### THE INPUT
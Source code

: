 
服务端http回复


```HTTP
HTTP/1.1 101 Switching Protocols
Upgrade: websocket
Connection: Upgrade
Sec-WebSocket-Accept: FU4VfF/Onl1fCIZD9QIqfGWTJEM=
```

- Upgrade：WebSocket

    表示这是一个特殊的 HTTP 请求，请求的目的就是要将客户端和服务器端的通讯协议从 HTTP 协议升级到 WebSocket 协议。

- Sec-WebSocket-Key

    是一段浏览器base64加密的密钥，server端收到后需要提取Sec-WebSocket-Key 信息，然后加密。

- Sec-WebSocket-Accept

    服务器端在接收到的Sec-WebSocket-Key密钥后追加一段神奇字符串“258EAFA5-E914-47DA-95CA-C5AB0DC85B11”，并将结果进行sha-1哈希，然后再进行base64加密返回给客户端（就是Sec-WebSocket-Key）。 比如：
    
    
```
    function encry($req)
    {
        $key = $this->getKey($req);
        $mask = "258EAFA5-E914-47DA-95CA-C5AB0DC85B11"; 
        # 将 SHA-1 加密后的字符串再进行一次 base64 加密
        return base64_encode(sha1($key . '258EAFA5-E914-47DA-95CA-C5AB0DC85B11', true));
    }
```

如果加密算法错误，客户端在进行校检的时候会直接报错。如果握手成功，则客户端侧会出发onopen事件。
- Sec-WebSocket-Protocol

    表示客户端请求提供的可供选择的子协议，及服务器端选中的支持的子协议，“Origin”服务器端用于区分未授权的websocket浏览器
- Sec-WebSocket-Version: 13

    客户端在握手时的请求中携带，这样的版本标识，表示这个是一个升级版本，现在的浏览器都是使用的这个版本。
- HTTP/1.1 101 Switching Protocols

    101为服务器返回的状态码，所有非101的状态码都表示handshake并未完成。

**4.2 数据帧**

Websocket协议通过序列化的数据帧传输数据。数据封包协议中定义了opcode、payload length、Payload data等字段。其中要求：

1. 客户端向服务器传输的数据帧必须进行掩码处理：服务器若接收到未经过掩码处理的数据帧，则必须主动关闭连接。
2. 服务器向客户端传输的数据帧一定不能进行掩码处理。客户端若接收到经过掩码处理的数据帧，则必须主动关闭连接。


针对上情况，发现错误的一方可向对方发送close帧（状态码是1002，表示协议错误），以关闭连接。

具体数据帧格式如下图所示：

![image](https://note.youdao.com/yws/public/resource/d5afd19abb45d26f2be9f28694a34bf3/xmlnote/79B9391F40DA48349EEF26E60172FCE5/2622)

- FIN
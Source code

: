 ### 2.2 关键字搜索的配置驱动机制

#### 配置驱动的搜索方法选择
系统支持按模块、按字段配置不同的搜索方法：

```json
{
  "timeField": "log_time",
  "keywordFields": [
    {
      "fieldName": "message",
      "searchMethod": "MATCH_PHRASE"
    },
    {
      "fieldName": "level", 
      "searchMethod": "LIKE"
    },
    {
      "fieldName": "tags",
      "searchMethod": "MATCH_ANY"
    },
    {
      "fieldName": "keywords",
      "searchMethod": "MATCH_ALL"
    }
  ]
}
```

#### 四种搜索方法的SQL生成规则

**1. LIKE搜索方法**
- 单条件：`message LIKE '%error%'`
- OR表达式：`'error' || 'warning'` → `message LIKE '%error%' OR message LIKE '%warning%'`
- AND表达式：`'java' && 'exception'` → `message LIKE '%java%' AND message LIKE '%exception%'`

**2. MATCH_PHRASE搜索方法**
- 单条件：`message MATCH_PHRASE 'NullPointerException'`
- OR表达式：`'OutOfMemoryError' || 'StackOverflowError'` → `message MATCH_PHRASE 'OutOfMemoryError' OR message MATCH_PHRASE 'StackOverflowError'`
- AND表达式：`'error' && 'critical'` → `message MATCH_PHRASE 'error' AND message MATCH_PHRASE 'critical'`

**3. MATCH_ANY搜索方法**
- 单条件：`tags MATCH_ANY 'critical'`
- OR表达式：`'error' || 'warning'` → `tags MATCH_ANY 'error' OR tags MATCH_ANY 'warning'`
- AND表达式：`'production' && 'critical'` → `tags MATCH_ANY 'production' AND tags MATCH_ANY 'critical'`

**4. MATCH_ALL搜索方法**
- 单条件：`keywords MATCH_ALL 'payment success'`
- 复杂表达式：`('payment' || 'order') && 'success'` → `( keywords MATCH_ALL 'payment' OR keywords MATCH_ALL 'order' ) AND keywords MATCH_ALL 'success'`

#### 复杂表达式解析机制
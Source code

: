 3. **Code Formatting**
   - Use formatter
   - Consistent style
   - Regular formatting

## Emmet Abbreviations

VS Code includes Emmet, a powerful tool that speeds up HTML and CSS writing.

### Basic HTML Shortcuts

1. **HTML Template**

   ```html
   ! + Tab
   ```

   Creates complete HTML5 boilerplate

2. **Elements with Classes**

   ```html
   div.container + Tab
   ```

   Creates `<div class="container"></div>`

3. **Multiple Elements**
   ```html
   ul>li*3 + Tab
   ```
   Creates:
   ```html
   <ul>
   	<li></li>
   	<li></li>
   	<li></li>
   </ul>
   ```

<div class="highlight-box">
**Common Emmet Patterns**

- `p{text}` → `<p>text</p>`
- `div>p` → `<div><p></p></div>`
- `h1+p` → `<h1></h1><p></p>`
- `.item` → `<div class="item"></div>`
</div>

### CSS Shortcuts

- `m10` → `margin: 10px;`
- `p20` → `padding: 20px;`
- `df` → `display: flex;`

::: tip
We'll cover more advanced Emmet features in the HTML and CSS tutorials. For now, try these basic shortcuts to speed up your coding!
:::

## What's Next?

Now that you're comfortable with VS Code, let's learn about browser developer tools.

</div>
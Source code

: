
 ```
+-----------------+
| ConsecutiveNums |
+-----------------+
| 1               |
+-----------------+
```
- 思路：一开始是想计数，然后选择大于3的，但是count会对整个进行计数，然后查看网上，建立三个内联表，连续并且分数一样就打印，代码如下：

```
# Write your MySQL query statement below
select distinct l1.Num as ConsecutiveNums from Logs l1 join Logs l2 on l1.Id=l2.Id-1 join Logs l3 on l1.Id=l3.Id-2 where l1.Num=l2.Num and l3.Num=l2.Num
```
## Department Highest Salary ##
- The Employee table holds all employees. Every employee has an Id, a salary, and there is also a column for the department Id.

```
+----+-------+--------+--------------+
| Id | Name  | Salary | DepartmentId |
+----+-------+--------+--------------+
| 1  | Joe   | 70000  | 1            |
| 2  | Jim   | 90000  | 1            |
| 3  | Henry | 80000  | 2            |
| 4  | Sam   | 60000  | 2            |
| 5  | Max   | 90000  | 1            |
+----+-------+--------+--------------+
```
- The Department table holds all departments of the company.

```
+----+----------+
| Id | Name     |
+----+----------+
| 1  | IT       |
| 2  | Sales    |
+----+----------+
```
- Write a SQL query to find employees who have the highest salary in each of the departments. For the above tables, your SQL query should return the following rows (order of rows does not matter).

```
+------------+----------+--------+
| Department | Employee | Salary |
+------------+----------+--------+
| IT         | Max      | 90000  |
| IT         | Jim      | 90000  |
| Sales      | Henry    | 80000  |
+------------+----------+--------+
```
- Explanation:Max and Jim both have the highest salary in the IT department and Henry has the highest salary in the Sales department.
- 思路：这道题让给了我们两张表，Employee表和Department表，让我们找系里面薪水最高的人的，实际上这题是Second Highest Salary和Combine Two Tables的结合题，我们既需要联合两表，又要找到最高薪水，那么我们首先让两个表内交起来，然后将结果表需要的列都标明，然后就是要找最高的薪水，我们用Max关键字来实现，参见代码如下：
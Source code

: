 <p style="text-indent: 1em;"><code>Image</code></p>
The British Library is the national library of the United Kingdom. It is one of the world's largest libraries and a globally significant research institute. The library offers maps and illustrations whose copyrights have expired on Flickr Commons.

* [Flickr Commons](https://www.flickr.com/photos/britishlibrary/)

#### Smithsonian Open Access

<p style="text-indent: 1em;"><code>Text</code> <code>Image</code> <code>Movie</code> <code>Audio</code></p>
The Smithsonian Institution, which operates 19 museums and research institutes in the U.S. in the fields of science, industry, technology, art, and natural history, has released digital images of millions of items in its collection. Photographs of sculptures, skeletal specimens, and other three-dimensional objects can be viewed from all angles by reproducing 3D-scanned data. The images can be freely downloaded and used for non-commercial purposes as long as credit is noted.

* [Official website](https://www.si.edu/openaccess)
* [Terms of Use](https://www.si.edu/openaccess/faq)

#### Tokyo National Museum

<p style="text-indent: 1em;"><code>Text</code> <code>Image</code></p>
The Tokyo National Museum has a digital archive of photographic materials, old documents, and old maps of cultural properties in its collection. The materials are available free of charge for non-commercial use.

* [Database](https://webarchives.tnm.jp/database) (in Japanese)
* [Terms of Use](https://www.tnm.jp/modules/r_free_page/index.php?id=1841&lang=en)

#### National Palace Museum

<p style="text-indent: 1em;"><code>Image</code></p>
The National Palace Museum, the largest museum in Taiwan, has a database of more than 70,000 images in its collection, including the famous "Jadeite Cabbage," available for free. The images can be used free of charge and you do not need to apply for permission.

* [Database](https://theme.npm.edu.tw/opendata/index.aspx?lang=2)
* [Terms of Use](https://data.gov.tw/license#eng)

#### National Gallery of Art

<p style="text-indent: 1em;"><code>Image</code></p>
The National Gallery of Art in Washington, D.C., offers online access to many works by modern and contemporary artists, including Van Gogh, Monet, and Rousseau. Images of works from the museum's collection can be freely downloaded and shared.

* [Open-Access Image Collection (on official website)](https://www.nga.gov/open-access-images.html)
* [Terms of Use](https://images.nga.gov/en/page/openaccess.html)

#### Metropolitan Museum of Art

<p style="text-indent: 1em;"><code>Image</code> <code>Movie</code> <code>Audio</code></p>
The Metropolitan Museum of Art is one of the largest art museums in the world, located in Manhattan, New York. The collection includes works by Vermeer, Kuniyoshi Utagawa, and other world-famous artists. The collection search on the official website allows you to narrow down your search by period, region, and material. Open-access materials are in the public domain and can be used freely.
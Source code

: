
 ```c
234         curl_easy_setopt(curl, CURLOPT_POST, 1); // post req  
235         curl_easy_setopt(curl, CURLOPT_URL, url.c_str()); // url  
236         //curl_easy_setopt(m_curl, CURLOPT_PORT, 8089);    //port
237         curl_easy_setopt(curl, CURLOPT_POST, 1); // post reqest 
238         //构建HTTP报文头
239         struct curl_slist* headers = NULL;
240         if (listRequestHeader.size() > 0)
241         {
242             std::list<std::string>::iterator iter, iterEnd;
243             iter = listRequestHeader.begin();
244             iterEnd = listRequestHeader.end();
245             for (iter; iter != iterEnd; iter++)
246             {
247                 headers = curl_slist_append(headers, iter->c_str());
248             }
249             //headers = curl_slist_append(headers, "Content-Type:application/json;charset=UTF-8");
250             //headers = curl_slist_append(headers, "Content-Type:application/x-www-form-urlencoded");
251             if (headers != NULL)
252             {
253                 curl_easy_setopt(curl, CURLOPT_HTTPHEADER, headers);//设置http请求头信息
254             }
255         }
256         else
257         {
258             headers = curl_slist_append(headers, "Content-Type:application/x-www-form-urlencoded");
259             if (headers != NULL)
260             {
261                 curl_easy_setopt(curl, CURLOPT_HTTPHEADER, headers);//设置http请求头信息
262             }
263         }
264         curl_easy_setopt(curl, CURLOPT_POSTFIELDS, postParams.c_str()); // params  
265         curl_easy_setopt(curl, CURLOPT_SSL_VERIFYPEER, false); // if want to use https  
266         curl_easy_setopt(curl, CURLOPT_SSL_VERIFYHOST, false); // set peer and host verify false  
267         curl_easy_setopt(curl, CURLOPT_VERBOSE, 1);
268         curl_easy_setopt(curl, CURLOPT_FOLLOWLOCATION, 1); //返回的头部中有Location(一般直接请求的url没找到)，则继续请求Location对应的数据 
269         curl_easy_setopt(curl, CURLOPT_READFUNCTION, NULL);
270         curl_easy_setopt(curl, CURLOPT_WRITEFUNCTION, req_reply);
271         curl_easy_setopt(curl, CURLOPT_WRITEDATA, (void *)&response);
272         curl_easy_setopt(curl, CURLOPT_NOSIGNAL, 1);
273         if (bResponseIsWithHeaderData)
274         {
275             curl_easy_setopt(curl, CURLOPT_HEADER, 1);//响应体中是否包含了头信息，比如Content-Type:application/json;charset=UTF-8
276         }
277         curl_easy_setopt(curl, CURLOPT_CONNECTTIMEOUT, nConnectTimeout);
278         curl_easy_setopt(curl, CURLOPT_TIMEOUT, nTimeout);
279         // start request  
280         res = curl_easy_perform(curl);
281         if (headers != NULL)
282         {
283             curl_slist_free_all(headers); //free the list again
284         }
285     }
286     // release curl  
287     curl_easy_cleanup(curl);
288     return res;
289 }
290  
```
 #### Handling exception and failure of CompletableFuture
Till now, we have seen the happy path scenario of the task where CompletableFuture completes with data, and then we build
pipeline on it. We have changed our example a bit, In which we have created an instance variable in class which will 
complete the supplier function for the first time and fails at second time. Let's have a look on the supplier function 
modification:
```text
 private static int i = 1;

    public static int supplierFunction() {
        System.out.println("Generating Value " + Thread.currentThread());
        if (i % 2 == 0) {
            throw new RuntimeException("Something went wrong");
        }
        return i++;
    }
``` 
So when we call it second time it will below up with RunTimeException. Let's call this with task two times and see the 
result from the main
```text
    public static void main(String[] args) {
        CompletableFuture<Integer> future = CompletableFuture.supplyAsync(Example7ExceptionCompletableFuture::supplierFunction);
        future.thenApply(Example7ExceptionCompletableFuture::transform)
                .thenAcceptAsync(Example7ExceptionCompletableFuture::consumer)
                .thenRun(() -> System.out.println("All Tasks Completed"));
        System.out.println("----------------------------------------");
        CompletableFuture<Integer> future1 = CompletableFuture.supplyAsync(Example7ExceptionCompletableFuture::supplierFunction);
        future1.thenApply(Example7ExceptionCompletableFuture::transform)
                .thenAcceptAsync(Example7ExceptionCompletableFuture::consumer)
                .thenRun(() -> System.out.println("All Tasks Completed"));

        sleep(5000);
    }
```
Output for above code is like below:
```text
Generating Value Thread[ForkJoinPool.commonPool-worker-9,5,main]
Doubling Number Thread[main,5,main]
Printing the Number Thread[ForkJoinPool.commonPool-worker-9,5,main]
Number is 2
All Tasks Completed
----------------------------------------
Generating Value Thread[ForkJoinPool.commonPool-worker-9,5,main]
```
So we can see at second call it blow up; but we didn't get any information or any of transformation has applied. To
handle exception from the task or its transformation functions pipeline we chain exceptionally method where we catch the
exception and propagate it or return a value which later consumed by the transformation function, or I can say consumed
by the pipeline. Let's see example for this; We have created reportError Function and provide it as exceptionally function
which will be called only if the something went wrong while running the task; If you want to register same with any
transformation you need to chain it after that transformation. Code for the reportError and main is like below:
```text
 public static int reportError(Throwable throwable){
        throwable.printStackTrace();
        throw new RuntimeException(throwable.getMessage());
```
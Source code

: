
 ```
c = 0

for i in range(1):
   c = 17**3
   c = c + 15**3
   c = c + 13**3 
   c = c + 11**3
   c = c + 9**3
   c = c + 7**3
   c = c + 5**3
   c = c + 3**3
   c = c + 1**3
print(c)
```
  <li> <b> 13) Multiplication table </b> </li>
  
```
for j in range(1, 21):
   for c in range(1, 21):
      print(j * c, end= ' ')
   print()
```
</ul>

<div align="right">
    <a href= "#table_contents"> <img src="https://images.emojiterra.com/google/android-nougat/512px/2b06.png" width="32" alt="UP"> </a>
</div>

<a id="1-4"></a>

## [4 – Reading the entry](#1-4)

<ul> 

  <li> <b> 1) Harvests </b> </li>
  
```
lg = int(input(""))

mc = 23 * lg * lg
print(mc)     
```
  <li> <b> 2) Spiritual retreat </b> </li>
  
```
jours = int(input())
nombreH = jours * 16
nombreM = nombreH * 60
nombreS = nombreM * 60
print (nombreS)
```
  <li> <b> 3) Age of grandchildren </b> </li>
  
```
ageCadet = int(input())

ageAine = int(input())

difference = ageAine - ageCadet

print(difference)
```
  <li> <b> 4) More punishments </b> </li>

### TASK DIRECTIONS
The number of lines in the data that hold "this" is all that should be given.

### SOLUTION TO THE PROBLEM
3